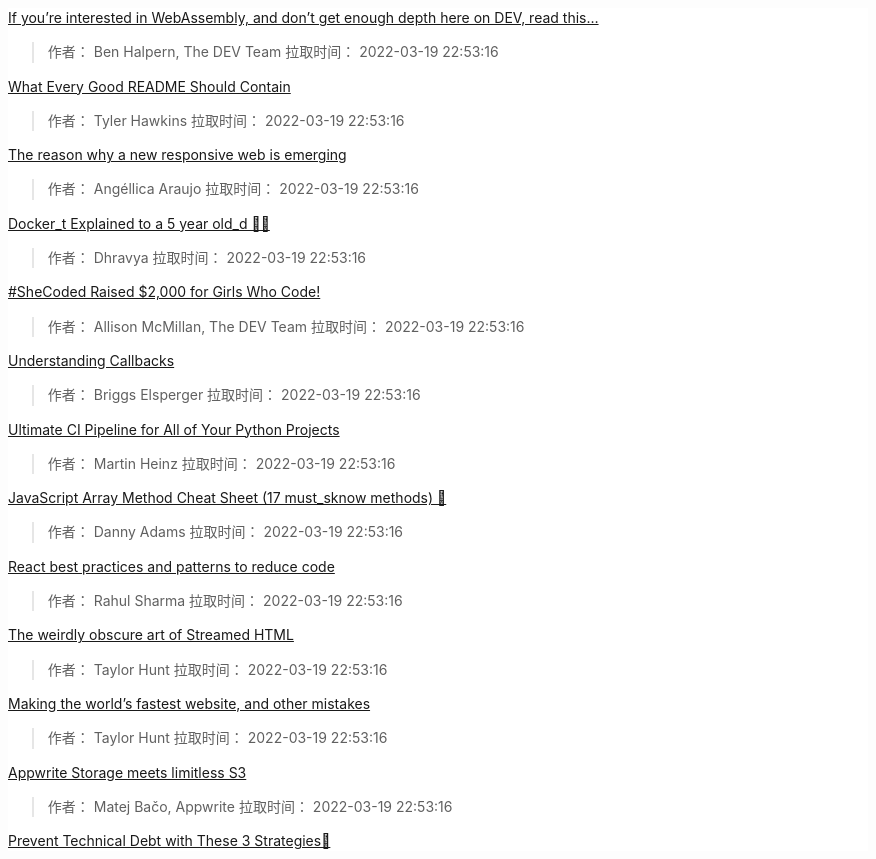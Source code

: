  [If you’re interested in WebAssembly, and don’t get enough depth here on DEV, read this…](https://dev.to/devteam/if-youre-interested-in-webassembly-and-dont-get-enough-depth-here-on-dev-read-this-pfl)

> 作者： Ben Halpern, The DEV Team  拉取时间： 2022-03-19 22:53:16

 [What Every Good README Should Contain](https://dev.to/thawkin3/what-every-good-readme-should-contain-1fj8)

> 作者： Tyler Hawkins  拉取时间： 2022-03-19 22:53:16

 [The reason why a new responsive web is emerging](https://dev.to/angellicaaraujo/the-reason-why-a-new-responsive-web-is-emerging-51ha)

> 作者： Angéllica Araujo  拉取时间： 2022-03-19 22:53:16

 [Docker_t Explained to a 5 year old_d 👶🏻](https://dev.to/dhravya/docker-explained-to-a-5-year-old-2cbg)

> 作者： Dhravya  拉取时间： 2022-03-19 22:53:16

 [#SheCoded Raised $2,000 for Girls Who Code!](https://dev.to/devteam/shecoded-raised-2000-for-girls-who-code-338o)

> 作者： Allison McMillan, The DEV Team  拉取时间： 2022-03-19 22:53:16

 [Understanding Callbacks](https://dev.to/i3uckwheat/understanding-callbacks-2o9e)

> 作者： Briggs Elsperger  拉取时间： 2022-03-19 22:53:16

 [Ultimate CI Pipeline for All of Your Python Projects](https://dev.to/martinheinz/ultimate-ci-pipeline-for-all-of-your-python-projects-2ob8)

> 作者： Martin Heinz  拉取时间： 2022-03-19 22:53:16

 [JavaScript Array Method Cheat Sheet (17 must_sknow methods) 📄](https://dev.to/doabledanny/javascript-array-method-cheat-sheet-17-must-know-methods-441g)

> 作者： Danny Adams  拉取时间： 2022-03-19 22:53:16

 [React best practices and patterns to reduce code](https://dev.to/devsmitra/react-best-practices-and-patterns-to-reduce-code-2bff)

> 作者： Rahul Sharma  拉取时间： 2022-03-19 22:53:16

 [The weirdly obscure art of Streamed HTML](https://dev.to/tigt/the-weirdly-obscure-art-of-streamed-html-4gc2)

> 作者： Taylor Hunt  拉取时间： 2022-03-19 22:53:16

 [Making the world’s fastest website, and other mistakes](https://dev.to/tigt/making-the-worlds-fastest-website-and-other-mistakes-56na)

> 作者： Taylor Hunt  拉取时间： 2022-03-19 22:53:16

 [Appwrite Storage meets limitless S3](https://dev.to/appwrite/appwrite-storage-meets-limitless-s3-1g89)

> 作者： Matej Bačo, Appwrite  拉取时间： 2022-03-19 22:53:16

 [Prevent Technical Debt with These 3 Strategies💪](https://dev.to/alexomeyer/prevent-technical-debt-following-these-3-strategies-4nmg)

---

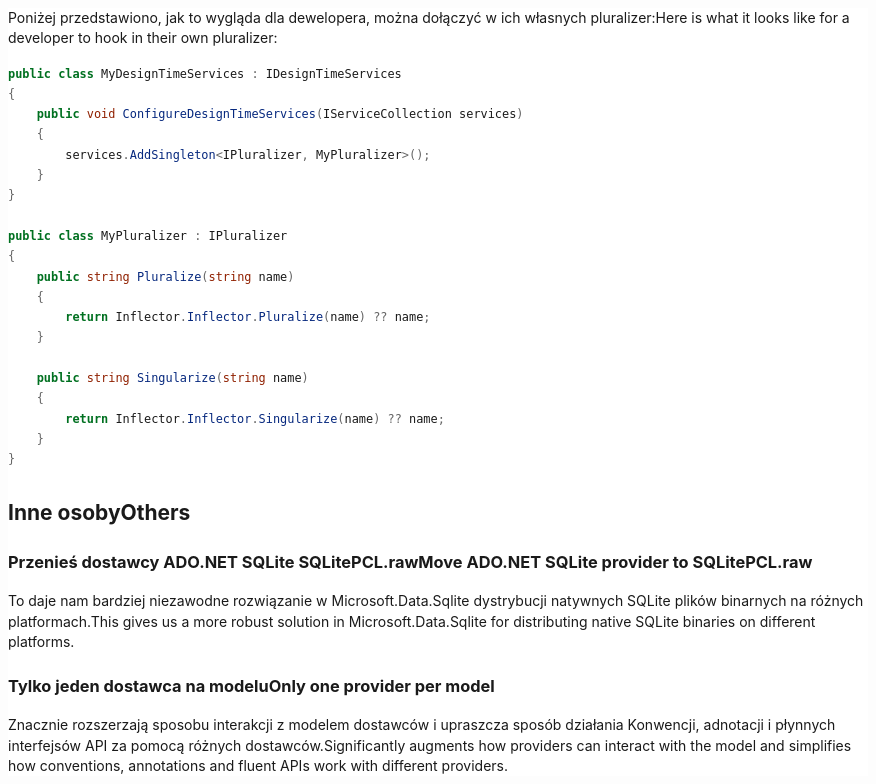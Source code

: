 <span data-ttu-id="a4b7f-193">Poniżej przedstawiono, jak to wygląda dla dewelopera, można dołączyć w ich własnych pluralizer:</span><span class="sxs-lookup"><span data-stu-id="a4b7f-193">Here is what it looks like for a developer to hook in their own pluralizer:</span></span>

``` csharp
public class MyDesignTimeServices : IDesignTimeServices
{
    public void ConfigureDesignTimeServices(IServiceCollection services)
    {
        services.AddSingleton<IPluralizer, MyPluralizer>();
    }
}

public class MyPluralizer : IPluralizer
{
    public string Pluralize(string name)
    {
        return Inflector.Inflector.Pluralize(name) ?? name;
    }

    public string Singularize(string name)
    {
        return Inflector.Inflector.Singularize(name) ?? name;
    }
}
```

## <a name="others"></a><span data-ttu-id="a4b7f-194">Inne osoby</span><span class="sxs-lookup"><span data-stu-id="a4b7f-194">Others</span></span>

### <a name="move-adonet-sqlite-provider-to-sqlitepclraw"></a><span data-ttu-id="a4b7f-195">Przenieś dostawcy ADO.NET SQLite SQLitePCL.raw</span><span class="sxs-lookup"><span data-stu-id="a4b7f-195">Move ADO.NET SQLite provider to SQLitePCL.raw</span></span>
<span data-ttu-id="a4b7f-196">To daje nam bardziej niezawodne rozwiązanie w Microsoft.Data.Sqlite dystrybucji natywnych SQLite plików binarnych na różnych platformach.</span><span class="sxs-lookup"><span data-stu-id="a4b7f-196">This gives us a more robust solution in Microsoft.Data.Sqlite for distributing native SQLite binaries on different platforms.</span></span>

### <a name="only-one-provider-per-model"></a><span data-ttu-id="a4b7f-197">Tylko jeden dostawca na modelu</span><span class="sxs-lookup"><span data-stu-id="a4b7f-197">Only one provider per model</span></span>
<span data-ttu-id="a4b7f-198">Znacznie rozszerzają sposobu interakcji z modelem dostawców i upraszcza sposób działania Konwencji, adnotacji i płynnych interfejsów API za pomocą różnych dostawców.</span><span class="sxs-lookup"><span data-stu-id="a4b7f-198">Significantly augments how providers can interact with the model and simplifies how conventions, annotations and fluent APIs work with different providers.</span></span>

==

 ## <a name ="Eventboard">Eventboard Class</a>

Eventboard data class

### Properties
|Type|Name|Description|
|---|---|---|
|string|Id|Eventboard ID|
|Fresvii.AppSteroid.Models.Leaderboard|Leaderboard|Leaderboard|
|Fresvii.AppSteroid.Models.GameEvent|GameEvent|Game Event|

● **Work instruction**
In your answer, include only the lines above starting at the line that holds "[Appwrite Storage meets" and ending at the line that holds "[Prevent Technical Debt", copied exactly.

● **Solution**
 [Appwrite Storage meets limitless S3](https://dev.to/appwrite/appwrite-storage-meets-limitless-s3-1g89)

> 作者： Matej Bačo, Appwrite  拉取时间： 2022-03-19 22:53:16

 [Prevent Technical Debt with These 3 Strategies💪](https://dev.to/alexomeyer/prevent-technical-debt-following-these-3-strategies-4nmg)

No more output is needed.